===== Material shown
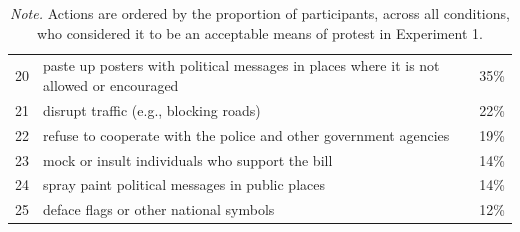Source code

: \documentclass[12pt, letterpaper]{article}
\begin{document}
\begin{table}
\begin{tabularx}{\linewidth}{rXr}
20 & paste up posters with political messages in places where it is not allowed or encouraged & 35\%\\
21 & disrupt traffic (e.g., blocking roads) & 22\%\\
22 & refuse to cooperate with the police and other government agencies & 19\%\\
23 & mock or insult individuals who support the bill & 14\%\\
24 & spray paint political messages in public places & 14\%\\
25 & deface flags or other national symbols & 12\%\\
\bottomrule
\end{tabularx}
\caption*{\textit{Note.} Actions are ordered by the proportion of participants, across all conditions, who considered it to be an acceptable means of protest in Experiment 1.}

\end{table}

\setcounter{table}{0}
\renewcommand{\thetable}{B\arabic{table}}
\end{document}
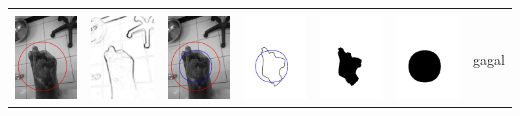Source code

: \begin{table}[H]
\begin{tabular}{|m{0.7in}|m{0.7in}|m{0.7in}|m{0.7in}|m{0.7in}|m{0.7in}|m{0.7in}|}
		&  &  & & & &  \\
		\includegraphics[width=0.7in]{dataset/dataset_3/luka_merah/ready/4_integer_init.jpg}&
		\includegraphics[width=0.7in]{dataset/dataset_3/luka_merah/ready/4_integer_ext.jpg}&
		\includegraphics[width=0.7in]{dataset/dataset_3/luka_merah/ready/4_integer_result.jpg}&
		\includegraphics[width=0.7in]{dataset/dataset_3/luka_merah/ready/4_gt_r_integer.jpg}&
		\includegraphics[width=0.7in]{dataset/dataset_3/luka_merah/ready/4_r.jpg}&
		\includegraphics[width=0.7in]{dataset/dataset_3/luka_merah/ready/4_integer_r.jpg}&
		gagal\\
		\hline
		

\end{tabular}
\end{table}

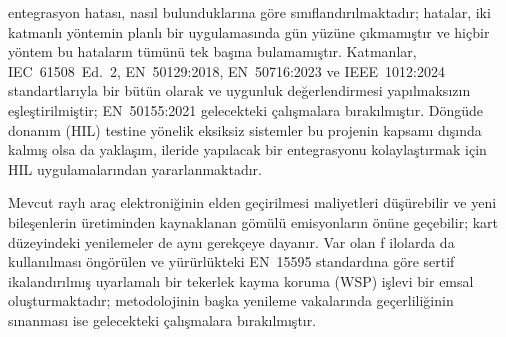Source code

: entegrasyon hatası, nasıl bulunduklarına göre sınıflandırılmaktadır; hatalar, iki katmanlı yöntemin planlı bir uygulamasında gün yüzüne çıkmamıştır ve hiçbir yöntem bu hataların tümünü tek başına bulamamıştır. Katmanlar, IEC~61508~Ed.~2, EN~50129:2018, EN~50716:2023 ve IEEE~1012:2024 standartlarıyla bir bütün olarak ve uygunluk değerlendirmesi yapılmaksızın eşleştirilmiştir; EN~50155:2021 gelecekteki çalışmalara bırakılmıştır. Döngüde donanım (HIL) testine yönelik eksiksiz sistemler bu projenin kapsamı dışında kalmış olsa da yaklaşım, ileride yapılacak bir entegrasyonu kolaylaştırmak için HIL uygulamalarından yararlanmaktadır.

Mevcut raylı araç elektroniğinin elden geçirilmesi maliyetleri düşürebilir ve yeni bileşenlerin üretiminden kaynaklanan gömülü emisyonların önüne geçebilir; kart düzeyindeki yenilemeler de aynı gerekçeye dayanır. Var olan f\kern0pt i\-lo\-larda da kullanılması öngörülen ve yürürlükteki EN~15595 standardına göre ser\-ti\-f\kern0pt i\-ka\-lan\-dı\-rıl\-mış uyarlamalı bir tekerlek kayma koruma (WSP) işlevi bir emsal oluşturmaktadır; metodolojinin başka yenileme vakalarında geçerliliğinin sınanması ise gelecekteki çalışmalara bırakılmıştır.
==========
===== Material shown
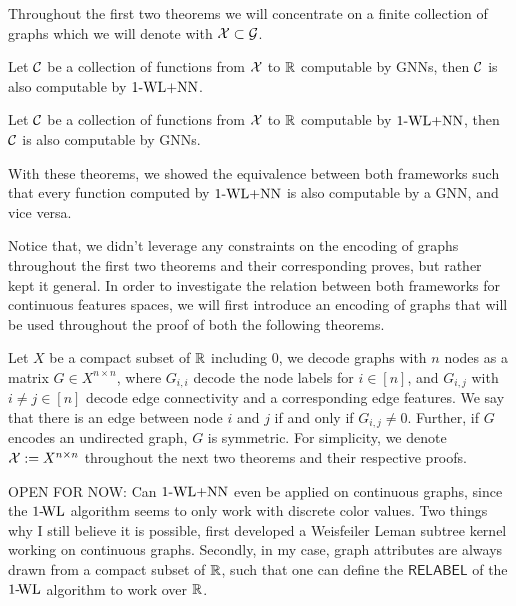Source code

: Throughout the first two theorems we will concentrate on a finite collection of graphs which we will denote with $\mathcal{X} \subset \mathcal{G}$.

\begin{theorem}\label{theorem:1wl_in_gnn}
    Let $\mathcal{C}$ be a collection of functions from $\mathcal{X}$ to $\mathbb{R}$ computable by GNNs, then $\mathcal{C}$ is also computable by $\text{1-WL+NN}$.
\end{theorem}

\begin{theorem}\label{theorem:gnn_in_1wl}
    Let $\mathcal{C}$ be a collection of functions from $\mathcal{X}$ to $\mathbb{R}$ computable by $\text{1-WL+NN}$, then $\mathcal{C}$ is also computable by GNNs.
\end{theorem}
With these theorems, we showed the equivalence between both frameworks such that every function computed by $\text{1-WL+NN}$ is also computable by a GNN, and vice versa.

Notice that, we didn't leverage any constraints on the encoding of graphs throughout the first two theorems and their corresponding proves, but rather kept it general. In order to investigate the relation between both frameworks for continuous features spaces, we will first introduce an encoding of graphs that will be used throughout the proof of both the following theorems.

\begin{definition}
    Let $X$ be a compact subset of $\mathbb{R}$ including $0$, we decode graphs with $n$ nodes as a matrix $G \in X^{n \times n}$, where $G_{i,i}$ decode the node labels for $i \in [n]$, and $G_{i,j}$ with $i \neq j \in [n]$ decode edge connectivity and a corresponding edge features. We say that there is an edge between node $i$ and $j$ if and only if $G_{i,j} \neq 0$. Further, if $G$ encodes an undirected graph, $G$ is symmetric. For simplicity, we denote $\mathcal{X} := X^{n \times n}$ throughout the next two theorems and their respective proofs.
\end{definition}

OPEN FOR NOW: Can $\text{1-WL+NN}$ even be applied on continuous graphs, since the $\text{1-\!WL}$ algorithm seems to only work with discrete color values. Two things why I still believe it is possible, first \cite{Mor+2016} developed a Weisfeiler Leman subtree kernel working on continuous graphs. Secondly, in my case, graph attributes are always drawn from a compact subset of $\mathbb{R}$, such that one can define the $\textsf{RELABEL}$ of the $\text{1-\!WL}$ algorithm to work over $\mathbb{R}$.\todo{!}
==========
• Activity:
Return only the part of the records above that opens with the line containing "Notice that, we" and closes with the line containing "OPEN FOR NOW: Can", ends included.

• Answer to this problem:
Notice that, we didn't leverage any constraints on the encoding of graphs throughout the first two theorems and their corresponding proves, but rather kept it general. In order to investigate the relation between both frameworks for continuous features spaces, we will first introduce an encoding of graphs that will be used throughout the proof of both the following theorems.

\begin{definition}
    Let $X$ be a compact subset of $\mathbb{R}$ including $0$, we decode graphs with $n$ nodes as a matrix $G \in X^{n \times n}$, where $G_{i,i}$ decode the node labels for $i \in [n]$, and $G_{i,j}$ with $i \neq j \in [n]$ decode edge connectivity and a corresponding edge features. We say that there is an edge between node $i$ and $j$ if and only if $G_{i,j} \neq 0$. Further, if $G$ encodes an undirected graph, $G$ is symmetric. For simplicity, we denote $\mathcal{X} := X^{n \times n}$ throughout the next two theorems and their respective proofs.
\end{definition}

OPEN FOR NOW: Can $\text{1-WL+NN}$ even be applied on continuous graphs, since the $\text{1-\!WL}$ algorithm seems to only work with discrete color values. Two things why I still believe it is possible, first \cite{Mor+2016} developed a Weisfeiler Leman subtree kernel working on continuous graphs. Secondly, in my case, graph attributes are always drawn from a compact subset of $\mathbb{R}$, such that one can define the $\textsf{RELABEL}$ of the $\text{1-\!WL}$ algorithm to work over $\mathbb{R}$.\todo{!}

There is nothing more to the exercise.